Dataset records -
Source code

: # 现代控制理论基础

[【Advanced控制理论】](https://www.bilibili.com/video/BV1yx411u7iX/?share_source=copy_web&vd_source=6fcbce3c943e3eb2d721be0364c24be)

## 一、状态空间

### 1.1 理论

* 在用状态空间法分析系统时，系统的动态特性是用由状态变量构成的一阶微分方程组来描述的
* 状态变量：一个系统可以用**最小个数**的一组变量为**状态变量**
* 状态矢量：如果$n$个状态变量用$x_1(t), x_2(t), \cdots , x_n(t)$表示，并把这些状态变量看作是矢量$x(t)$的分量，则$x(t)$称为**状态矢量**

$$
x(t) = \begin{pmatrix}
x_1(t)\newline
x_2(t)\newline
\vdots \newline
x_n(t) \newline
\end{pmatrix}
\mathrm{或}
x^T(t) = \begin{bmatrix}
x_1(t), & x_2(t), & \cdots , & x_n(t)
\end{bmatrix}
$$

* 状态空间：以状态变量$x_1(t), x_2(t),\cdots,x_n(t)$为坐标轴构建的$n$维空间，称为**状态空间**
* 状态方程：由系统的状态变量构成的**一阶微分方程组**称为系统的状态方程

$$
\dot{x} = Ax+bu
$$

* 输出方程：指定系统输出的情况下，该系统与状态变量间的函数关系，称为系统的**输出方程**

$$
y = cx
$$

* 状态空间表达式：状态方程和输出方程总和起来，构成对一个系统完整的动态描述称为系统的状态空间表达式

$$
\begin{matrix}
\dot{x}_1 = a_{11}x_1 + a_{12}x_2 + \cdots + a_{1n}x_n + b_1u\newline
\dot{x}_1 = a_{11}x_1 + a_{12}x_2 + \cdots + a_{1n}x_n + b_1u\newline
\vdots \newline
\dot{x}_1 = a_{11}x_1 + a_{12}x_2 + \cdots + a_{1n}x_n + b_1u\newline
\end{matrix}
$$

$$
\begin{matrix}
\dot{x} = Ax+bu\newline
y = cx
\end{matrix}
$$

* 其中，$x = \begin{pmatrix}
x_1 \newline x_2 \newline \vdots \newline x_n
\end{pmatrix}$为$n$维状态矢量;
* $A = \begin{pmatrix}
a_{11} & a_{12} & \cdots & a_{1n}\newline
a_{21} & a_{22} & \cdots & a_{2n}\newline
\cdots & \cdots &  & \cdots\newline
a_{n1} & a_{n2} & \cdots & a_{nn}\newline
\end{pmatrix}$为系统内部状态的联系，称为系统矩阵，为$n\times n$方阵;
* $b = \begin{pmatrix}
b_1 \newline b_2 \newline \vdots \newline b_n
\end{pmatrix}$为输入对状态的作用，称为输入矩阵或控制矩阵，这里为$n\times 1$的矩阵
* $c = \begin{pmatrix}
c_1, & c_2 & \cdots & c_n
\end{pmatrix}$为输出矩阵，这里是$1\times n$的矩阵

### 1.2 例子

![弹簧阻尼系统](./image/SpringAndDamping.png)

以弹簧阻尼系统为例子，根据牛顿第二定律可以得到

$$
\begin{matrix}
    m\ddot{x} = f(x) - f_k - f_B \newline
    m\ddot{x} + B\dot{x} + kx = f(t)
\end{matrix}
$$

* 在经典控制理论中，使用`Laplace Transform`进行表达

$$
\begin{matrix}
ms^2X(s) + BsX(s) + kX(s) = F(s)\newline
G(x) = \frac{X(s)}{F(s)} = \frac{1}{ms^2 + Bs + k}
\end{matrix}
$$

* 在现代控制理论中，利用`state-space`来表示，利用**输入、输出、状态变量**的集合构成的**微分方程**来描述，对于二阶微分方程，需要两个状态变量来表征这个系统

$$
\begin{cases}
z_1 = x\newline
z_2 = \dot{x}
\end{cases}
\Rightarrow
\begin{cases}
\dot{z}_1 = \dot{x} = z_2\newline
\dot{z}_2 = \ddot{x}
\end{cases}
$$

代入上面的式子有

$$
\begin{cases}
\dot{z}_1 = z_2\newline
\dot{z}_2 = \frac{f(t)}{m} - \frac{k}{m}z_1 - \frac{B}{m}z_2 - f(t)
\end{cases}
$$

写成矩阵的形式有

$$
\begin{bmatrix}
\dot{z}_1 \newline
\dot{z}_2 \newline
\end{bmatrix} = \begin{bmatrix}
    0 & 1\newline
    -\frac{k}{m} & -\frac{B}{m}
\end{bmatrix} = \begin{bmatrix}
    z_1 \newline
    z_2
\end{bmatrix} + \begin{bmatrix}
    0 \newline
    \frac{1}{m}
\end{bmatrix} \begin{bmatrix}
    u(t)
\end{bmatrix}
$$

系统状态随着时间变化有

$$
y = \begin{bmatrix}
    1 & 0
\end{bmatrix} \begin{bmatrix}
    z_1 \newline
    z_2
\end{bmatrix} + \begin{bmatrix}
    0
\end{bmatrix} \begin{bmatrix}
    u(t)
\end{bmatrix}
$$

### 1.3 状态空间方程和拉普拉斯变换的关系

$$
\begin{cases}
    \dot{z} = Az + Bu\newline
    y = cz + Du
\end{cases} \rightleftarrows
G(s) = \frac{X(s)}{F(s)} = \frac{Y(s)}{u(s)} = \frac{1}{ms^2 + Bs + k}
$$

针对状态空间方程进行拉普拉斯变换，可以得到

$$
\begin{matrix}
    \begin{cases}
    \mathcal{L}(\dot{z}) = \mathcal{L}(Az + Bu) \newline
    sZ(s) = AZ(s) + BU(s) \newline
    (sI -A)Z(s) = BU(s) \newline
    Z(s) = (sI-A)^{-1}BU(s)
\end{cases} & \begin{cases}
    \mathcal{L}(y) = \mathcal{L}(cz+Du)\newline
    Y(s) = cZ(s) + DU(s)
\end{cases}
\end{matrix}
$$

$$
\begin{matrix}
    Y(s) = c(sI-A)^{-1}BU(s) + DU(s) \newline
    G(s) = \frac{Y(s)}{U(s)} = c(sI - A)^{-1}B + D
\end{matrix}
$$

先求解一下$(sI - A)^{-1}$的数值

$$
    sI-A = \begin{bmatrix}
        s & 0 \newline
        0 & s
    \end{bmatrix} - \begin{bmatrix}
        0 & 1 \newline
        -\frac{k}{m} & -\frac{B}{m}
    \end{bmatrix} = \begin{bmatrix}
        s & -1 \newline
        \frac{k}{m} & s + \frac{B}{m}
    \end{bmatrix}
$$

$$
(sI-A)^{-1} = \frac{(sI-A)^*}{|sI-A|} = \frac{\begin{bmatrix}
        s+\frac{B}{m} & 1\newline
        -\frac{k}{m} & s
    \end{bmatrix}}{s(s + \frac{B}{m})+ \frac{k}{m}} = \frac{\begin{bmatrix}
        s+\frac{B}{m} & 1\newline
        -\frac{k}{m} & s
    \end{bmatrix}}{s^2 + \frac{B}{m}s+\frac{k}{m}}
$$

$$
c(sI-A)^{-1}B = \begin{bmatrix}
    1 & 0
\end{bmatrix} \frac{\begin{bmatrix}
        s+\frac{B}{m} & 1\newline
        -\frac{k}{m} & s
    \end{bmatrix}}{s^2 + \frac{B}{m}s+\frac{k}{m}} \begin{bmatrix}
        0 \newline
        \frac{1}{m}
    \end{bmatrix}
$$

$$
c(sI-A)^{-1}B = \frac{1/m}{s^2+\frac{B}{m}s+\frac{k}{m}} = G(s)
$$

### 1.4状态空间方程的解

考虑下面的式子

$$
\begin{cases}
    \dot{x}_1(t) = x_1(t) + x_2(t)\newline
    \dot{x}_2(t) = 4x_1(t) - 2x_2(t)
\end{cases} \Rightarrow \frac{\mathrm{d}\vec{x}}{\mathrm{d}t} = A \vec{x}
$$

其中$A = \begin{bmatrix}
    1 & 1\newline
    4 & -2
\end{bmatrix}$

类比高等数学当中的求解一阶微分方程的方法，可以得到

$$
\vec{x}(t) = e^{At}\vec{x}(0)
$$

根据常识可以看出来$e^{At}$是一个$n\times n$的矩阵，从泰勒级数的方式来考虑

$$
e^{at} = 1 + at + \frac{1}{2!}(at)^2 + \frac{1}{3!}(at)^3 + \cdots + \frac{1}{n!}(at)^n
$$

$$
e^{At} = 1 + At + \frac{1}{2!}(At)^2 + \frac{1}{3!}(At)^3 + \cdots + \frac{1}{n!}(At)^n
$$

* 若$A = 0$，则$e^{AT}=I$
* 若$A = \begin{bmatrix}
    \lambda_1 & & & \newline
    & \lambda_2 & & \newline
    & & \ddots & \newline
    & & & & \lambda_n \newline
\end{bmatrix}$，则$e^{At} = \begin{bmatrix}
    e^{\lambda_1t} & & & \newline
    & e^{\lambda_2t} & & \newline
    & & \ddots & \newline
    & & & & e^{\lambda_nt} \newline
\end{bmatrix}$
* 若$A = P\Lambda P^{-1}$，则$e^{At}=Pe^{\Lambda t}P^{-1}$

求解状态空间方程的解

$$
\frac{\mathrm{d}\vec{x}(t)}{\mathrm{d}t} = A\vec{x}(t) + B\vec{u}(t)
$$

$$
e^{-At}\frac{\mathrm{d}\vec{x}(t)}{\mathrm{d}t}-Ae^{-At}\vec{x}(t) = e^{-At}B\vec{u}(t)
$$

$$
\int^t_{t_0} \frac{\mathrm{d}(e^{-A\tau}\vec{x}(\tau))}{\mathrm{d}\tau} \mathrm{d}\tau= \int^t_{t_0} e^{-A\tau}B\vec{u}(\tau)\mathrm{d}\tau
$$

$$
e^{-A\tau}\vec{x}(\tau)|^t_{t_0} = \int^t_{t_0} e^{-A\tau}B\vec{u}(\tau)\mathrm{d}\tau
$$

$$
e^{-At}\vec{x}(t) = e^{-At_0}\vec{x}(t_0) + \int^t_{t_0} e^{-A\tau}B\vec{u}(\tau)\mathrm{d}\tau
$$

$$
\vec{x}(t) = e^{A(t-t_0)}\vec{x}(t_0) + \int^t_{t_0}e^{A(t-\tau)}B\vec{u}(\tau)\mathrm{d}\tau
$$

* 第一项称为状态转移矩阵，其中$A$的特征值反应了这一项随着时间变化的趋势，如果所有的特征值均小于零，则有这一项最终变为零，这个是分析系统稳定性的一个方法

What you have to do -
Every line that contains the string "Rightarrow" should be copied from the entries.

Output of the exercise -
\Rightarrow
\end{cases} \Rightarrow \frac{\mathrm{d}\vec{x}}{\mathrm{d}t} = A \vec{x}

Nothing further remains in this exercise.